A method according to Claim 1, characterized in that the positive image is formed on a portion of the inked ribbon (R) by thermally transferring the portion of the ink on the portion of the inked ribbon (R) which corresponds to the negative of the image onto an auxiliary ribbon (N) and then thermally transferring the positive image from the portion of the inked ribbon (R) to the article (A).
A method according to Claim 1, characterized in that the positive image is formed on a portion of the inked face of the inked ribbon (R) by transferring the portion of the ink which corresponds to the negative of the image onto a portion of the other face of the ribbon (R).
A method according to Claim 1, characterized in that the positive image is formed on a portion of the non-inked face of the inked ribbon (R) by transferring the portion of the ink on a portion of the inked face which corresponds to the positive image onto a portion of the non-inked face.

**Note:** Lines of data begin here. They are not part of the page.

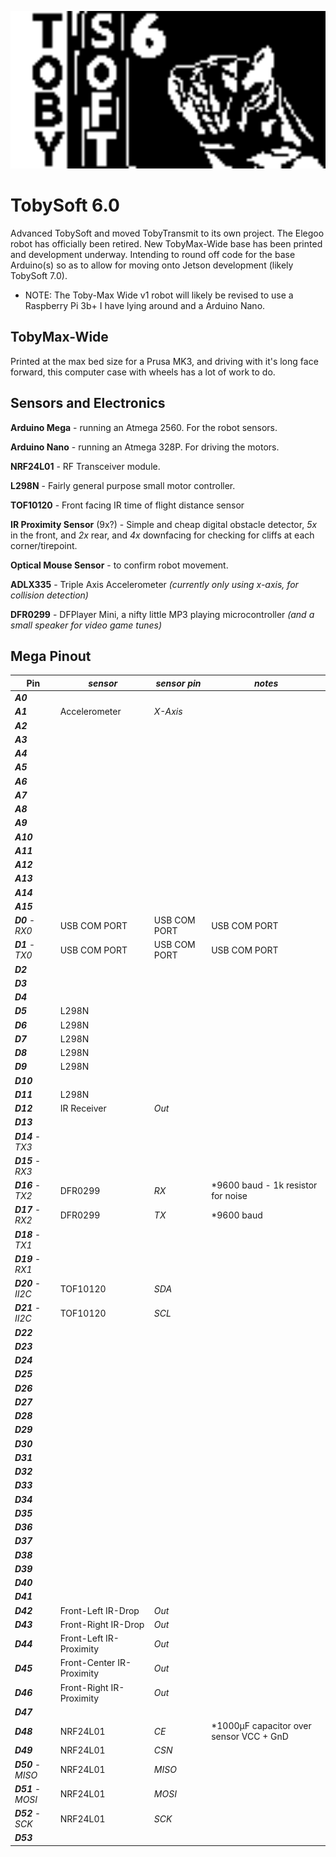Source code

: [<img src="https://raw.githubusercontent.com/simplegr33n/RoboDuino/master/_assets/TS5.bmp" width="600">](https://github.com/simplegr33n/RoboDuino/tree/master/TobySoft_5)

# TobySoft 6.0

Advanced TobySoft and moved TobyTransmit to its own project. The Elegoo robot has officially been retired. New TobyMax-Wide base has been printed and development underway. Intending to round off code for the base Arduino(s) so as to allow for moving onto Jetson development (likely TobySoft 7.0).

- NOTE: The Toby-Max Wide v1 robot will likely be revised to use a Raspberry Pi 3b+ I have lying around and a Arduino Nano.

## TobyMax-Wide

Printed at the max bed size for a Prusa MK3, and driving with it's long face forward, this computer case with wheels has a lot of work to do.

## Sensors and Electronics

**Arduino Mega** - running an Atmega 2560. For the robot sensors.

**Arduino Nano** - running an Atmega 328P. For driving the motors.

**NRF24L01** - RF Transceiver module.

**L298N** - Fairly general purpose small motor controller.

**TOF10120** - Front facing IR time of flight distance sensor

**IR Proximity Sensor** (9x?) - Simple and cheap digital obstacle detector, _5x_ in the front, and _2x_ rear, and _4x_ downfacing for checking for cliffs at each corner/tirepoint.

**Optical Mouse Sensor** - to confirm robot movement.

**ADLX335** - Triple Axis Accelerometer _(currently only using x-axis, for collision detection)_

**DFR0299** - DFPlayer Mini, a nifty little MP3 playing microcontroller _(and a small speaker for video game tunes)_

## Mega Pinout

| Pin                | _sensor_                  | _sensor pin_ | _notes_                                  |
| ------------------ | ------------------------- | ------------ | ---------------------------------------- |
| **_A0_**           |                           |              |
| **_A1_**           | Accelerometer             | _X-Axis_     |
| **_A2_**           |                           |              |
| **_A3_**           |                           |              |
| **_A4_**           |                           |              |
| **_A5_**           |                           |              |
| **_A6_**           |                           |              |
| **_A7_**           |                           |              |
| **_A8_**           |                           |              |
| **_A9_**           |                           |              |
| **_A10_**          |                           |              |
| **_A11_**          |                           |              |
| **_A12_**          |                           |              |
| **_A13_**          |                           |              |                                          |
| **_A14_**          |                           |              |                                          |
| **_A15_**          |                           |              |                                          |
| **_D0_** - _RX0_   | USB COM PORT              | USB COM PORT | USB COM PORT                             |
| **_D1_** - _TX0_   | USB COM PORT              | USB COM PORT | USB COM PORT                             |
| **_D2_**           |                           |              |
| **_D3_**           |                           |              |
| **_D4_**           |                           |              |
| **_D5_**           | L298N                     |              |
| **_D6_**           | L298N                     |              |
| **_D7_**           | L298N                     |              |
| **_D8_**           | L298N                     |              |
| **_D9_**           | L298N                     |              |
| **_D10_**          |                           |              |                                          |
| **_D11_**          | L298N                     |              |
| **_D12_**          | IR Receiver               | _Out_        |
| **_D13_**          |                           |              |
| **_D14_** - _TX3_  |                           |              |                                          |
| **_D15_** - _RX3_  |                           |              |                                          |
| **_D16_** - _TX2_  | DFR0299                   | _RX_         | \*9600 baud - 1k resistor for noise      |
| **_D17_** - _RX2_  | DFR0299                   | _TX_         | \*9600 baud                              |
| **_D18_** - _TX1_  |                           |              |
| **_D19_** - _RX1_  |                           |              |
| **_D20_** - _II2C_ | TOF10120                  | _SDA_        |
| **_D21_** - _II2C_ | TOF10120                  | _SCL_        |
| **_D22_**          |                           |              |
| **_D23_**          |                           |              |
| **_D24_**          |                           |              |
| **_D25_**          |                           |              |
| **_D26_**          |                           |              |
| **_D27_**          |                           |              |
| **_D28_**          |                           |              |
| **_D29_**          |                           |              |
| **_D30_**          |                           |              |
| **_D31_**          |                           |              |
| **_D32_**          |                           |              |
| **_D33_**          |                           |              |
| **_D34_**          |                           |              |
| **_D35_**          |                           |              |
| **_D36_**          |                           |              |
| **_D37_**          |                           |              |
| **_D38_**          |                           |              |
| **_D39_**          |                           |              |
| **_D40_**          |                           |              |
| **_D41_**          |                           |              |
| **_D42_**          | Front-Left IR-Drop        | _Out_        |
| **_D43_**          | Front-Right IR-Drop       | _Out_        |
| **_D44_**          | Front-Left IR-Proximity   | _Out_        |
| **_D45_**          | Front-Center IR-Proximity | _Out_        |
| **_D46_**          | Front-Right IR-Proximity  | _Out_        |                                          |
| **_D47_**          |                           |              |
| **_D48_**          | NRF24L01                  | _CE_         | \*1000µF capacitor over sensor VCC + GnD |
| **_D49_**          | NRF24L01                  | _CSN_        |
| **_D50_** - _MISO_ | NRF24L01                  | _MISO_       |
| **_D51_** - _MOSI_ | NRF24L01                  | _MOSI_       |
| **_D52_** - _SCK_  | NRF24L01                  | _SCK_        |
| **_D53_**          |                           |              |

Equipment for printing an image on articles (A), comprising:
a support structure (G, L, M) which is intended to be disposed adjacent the path of the articles (A) and which contains:
guided supply means (1, 2, R1-R14) for advancing an inked ribbon (R) and a flexible substrate ribbon (N, R) along respective predetermined paths (F1) which are adjacent each other, at least in a predetermined region,
a thermal dot printing head (H) disposed in the predetermined region,
control means (C) for piloting the printing head (H) in order selectively to transfer ink from the inked ribbon (R) to a face of the flexible substrate ribbon (N, R) in the transfer region,
a thermal transfer device (P) with a heated pad having a movable active surface (13) in a position operatively facing the path of the articles (A), and
actuator means (20) for moving the active surface (13) of the pad transfer device (P) towards an article (A) in order to transfer ink thermally from a flexible ribbon (R, N) onto the article (A) under pressure,
characterized in that the control means (C) are arranged to pilot the printing head (H) in a manner such as to form the positive image to be printed on the article (A) on a face of the inked ribbon (R), and in that the guided supply means (1, 2; R1-R14) can define for the inked ribbon (R) a path, part of which extends between the active surface of the thermal pad transfer device (P) and the path of the articles (A), downstream of the printing head (H).

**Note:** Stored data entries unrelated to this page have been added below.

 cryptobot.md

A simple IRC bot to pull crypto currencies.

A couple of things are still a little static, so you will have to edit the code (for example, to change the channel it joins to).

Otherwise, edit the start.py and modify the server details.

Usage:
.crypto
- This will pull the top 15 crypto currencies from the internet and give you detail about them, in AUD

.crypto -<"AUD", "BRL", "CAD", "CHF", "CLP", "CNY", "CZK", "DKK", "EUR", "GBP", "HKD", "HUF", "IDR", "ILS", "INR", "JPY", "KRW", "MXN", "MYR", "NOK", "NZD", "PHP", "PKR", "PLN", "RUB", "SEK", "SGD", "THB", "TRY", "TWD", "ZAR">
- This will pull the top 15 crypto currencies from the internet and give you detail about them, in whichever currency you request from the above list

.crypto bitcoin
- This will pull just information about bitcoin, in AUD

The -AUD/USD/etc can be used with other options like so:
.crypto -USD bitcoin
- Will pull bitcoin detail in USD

Equipment according to Claim 5, characterized in that the guided supply means (1, 2, R1-R14) comprise:
a first unwinding roller (1) and a second, motor-driven rewinding roller (2) which are disposed at the start and at the finish of the predetermined path (F1) of the inked ribbon (R), respectively, part of the path (F1) extending adjacent the active surface (13) of the thermal pad transfer device (P),
a second unwinding roller (4) and an associated second rewinding roller (5) which are disposed, respectively, at the start and at the finish of the path (F2) of an auxiliary ribbon (N) constituting the flexible substrate ribbon.
Equipment according to Claim 5, characterized in that:
the guided supply means comprise an unwinding roller and a rewinding roller for the inked ribbon (R), and
guide means (R30-R33; Figure 3; Figure 4) for guiding the inked ribbon (R) along a substantially loop-like path downstream of the unwinding roller so that, in operation, a first portion (R') and a second portion (R'') of the inked ribbon (R) pass the thermal printing head (H) simultaneously and are superposed so that the inked face of the first portion (R') faces the non-inked face of the second portion (R'').

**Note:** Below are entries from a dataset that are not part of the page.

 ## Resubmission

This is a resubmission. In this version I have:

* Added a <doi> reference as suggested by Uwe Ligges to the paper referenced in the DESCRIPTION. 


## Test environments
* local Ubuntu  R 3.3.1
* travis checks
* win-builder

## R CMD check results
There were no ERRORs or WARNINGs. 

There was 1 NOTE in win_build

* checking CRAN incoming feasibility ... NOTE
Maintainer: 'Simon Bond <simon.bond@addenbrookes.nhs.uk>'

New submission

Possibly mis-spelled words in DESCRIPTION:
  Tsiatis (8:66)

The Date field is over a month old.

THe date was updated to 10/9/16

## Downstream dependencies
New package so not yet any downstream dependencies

Equipment according to Claim 7, characterized in that the control means (C) are arranged to pilot the printing head (H) in a manner such as to form the positive image on the inked face of the inked ribbon (R), and in that the guided supply means can define for the inked ribbon (R) a path which comprises a portion in which the face of the inked ribbon (R) which was originally inked faces the articles (A), downstream of the printing head (H).
Equipment according to Claim 7, characterized in that the control means (C) are arranged to pilot the printing head (H) in a manner such as to form the positive image on the (originally) non-inked face of the inked ribbon (R) and in that the guided supply means can define for the inked ribbon (R) a path which comprises a portion in which the face of the inked ribbon (R) which originally was not inked faces the articles (A), downstream of the printing head (H).
Equipment according to any one of Claims 5 to 9, characterized in that the thermal pad transfer device (P) is carried by an arm (F) which can pivot relative to the support structure (G, L, M), and in that the actuator means comprise means (51-53) for causing the arm (F) to move between a raised, rest position and a lowered position for printing the images on the articles (A).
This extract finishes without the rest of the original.